> _Problem details_: Line by line, retype the material below exactly, from its first line up to and including the one holding "Ciri-Ciri, Syarat, dan".

── Records to process ──

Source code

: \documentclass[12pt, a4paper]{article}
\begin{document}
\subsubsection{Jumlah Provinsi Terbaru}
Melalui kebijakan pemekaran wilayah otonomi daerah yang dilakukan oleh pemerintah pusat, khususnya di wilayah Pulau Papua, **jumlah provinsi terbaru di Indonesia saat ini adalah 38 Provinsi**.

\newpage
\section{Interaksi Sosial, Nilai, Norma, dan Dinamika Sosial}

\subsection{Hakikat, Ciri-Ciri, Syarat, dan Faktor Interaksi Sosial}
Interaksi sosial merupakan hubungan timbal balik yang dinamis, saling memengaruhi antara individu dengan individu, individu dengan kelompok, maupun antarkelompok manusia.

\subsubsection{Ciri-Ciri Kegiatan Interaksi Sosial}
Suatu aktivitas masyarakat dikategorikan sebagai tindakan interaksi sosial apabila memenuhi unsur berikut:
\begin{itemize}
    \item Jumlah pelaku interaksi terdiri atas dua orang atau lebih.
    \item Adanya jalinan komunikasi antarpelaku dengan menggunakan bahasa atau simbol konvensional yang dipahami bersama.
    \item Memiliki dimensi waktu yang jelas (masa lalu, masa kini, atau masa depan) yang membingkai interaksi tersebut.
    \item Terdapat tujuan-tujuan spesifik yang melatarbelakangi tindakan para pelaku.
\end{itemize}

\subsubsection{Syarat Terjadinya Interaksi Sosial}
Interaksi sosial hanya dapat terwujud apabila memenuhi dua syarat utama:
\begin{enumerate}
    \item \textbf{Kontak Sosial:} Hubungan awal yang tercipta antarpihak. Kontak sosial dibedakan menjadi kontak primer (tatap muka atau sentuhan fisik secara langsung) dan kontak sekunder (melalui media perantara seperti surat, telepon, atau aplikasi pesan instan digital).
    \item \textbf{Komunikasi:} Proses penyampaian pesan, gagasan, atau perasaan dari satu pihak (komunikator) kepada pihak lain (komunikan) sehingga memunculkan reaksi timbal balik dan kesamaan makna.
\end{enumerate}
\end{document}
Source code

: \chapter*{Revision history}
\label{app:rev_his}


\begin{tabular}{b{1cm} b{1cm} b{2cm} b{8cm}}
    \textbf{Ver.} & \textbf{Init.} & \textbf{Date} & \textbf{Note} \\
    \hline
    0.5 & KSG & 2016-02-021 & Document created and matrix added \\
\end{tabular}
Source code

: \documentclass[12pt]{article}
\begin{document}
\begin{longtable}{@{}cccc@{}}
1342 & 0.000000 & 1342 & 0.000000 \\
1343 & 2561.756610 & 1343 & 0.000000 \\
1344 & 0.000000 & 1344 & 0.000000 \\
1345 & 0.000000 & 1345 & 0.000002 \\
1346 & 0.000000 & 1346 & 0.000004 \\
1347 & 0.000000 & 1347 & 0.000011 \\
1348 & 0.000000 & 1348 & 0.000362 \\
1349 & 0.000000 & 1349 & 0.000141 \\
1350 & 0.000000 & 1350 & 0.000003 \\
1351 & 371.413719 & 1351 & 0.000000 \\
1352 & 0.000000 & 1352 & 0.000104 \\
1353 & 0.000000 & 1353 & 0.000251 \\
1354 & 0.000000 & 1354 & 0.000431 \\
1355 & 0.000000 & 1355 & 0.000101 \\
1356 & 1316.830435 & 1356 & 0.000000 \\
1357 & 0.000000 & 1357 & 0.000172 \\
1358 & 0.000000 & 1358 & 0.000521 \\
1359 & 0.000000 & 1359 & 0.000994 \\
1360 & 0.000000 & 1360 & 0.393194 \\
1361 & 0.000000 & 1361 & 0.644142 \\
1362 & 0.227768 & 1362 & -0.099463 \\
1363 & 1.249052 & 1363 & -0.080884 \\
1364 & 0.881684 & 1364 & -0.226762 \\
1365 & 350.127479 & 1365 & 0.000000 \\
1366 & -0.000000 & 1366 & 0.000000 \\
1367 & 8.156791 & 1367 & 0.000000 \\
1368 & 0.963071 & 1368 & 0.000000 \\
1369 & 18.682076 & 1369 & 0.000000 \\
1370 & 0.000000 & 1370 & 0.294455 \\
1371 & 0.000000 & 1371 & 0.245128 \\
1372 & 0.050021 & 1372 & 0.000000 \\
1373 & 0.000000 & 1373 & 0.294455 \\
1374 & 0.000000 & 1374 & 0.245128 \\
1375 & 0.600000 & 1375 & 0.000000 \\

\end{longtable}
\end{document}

───

> _Response to this exercise_:
Source code

: \documentclass[12pt, a4paper]{article}
\begin{document}
\subsubsection{Jumlah Provinsi Terbaru}
Melalui kebijakan pemekaran wilayah otonomi daerah yang dilakukan oleh pemerintah pusat, khususnya di wilayah Pulau Papua, **jumlah provinsi terbaru di Indonesia saat ini adalah 38 Provinsi**.

\newpage
\section{Interaksi Sosial, Nilai, Norma, dan Dinamika Sosial}

\subsection{Hakikat, Ciri-Ciri, Syarat, dan Faktor Interaksi Sosial}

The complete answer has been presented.